Dubai fake banknote man: Nightmare 'robbed me of time with dying mum'
- Published
A family holiday to Dubai turned into a nightmare ordeal for Billy Barclay during which he spent three days in prison and was "robbed" of vital hours with his dying mother.
The 31-year-old, from Edinburgh, was arrested and threatened with a year in jail over a counterfeit £20 charge that he had already been cleared of on his previous trip.
He says he was taken away from his family, shackled on his hands and feet and treated like the worse kind of criminal on a charge that had been thrown out the year before.
Mr Barclay told BBC Scotland's Kaye Adams programme that while he was being held in Dubai his mother suffered a "massive stroke" and he was denied valuable time with her before she became too ill to respond.
He says his family tried to let the Dubai authorities know that his mother was critically ill but they were told by the Foreign Office that it could be seen as "emotional blackmail".
Mr Barclay himself did not learn the full extent of her illness until he returned to the UK last week.
His mother died just days later.
Counterfeit note
The charges that led to Mr Barclay's ordeal related to an incident in September 2016 when he tried to exchange money at the Al Hamra Mall in Ras Al Khaimah.
He said Dubai was not a cheap place and he needed more money so he went to the Bureau de Change with some sterling notes.
He says: "That's when I discovered one of the notes was a counterfeit £20 which obviously I did not know anything about."
The man in the money exchange accepted it was a mistake but his colleague insisted on contacting the CID.
Mr Barclay says even at that stage he thought they would understand it was a "genuine accident".
He was detained at a police station for 12 hours, with his wife and children, aged eight and six, also there waiting for him.
Passport checks
After the detectives had searched their hotel room looking for further counterfeit notes, they were released without charge.
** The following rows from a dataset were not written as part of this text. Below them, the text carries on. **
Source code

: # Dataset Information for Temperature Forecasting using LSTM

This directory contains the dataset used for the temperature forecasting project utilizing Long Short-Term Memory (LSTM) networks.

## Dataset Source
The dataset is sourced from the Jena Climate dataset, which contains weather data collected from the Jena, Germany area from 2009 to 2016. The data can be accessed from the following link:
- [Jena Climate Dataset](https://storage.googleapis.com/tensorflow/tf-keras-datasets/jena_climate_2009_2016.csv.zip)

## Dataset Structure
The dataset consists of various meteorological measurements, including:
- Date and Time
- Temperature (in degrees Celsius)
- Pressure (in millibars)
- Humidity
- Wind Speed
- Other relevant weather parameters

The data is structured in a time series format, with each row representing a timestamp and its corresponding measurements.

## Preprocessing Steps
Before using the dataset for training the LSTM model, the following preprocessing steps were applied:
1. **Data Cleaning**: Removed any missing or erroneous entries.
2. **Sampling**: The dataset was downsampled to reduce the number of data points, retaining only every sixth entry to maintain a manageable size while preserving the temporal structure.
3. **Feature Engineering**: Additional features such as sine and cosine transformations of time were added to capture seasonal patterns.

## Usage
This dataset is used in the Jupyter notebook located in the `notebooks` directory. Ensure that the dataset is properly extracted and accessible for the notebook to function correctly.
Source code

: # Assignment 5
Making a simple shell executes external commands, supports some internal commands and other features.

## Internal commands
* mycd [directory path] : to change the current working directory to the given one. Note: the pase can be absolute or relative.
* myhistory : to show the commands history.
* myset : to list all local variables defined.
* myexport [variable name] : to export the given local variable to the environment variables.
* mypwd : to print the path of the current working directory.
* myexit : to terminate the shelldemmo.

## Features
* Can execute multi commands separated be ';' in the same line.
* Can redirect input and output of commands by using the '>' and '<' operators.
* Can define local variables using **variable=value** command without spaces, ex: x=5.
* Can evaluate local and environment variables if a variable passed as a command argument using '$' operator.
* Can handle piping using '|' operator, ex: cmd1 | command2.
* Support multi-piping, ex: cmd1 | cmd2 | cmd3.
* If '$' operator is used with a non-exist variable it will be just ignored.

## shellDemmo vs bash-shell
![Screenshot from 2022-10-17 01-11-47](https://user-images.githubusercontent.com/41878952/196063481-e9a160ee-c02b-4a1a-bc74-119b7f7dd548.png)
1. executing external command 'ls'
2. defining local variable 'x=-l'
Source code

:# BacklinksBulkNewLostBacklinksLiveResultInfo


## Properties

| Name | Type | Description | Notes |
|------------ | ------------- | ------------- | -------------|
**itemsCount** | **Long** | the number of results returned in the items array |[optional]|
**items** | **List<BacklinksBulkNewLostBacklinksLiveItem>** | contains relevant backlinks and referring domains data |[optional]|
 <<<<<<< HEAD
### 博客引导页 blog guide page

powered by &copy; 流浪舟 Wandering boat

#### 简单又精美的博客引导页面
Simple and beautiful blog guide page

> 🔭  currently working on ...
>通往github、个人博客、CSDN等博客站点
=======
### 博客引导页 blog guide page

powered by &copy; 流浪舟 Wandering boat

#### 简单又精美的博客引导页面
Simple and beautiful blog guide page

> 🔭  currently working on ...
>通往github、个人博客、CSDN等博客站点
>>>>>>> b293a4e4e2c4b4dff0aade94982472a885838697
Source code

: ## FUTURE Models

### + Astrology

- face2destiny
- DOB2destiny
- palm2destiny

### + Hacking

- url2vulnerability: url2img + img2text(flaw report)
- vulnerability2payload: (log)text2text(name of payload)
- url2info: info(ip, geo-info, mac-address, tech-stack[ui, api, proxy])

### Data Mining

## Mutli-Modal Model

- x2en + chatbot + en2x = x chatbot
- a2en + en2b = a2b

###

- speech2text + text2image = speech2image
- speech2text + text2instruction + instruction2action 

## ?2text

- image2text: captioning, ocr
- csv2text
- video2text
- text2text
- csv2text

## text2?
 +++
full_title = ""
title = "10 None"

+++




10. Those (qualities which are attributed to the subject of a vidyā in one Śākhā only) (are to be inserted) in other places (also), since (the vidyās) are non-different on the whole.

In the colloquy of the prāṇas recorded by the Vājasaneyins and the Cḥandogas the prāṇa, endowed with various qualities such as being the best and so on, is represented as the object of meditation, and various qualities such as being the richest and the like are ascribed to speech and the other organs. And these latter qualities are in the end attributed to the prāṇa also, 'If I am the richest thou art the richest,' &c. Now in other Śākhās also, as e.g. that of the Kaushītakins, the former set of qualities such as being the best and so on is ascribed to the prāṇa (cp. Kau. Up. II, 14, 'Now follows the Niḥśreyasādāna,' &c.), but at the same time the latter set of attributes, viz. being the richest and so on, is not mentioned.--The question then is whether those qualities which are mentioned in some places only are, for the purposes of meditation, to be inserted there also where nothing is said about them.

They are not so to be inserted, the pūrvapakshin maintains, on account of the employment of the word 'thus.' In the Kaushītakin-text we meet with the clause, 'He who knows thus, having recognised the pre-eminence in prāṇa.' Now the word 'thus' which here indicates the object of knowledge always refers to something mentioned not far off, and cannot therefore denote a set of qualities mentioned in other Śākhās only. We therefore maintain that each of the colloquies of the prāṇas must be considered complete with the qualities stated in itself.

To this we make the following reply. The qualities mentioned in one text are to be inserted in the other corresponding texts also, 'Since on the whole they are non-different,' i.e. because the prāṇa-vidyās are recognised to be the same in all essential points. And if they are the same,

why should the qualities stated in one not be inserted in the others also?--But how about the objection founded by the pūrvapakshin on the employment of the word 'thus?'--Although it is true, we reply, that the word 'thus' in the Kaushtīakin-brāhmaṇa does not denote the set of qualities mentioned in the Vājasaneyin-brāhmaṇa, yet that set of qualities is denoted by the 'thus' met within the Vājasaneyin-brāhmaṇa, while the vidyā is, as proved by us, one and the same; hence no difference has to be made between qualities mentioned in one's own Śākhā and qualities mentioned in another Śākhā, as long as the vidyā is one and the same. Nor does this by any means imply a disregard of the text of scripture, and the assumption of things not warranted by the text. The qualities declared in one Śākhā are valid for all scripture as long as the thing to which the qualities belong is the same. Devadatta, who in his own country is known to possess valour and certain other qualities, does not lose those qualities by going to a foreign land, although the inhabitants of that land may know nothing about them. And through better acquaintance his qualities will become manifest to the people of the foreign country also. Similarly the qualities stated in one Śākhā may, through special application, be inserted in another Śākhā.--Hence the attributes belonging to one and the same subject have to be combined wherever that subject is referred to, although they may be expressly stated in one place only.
His wife Monique says: "Billy specifically asked if we would be allowed to come back to the country and we were told 'of course, yes, it was an accident'."
Despite this upset the family went on to have a good holiday in Dubai, so much so that they booked to return in September this year.
Mr Barclay says that when they arrived at Dubai International they all got through passport checks and were going to get their bags when he was pulled back and told there was a problem.
He spent about an hour with immigration officers while his wife and children were left waiting in the airport before they were all taken to a police station.
It was only at this point that Mr Barclay was told that it it related to the counterfeit banknote from the year before.
Mr Barclay says: "I kept saying to them 'this is all sorted' but they are the most ignorant people you can imagine. They are not interested."
His family were told to check into their hotel and Mr Barclay was detained at the police station for eight hours without food or water.
He was then taken to the Dubai police headquarters.
Highest criminal
"I was treated like the highest criminal," he says.
"I was shackled, feet and hands, and put in the back of a very small van with nine other guys."
Mr Barclay says he was kept in the cell until midnight then driven around Dubai for two hours before being returned to same police station.
"They said there had been a change of plans," he says.
Later he was taken to Ras Al Khaimah, where the original incident took place.
"At this point I am thinking that is good because that is where the case was," Mr Barclay says.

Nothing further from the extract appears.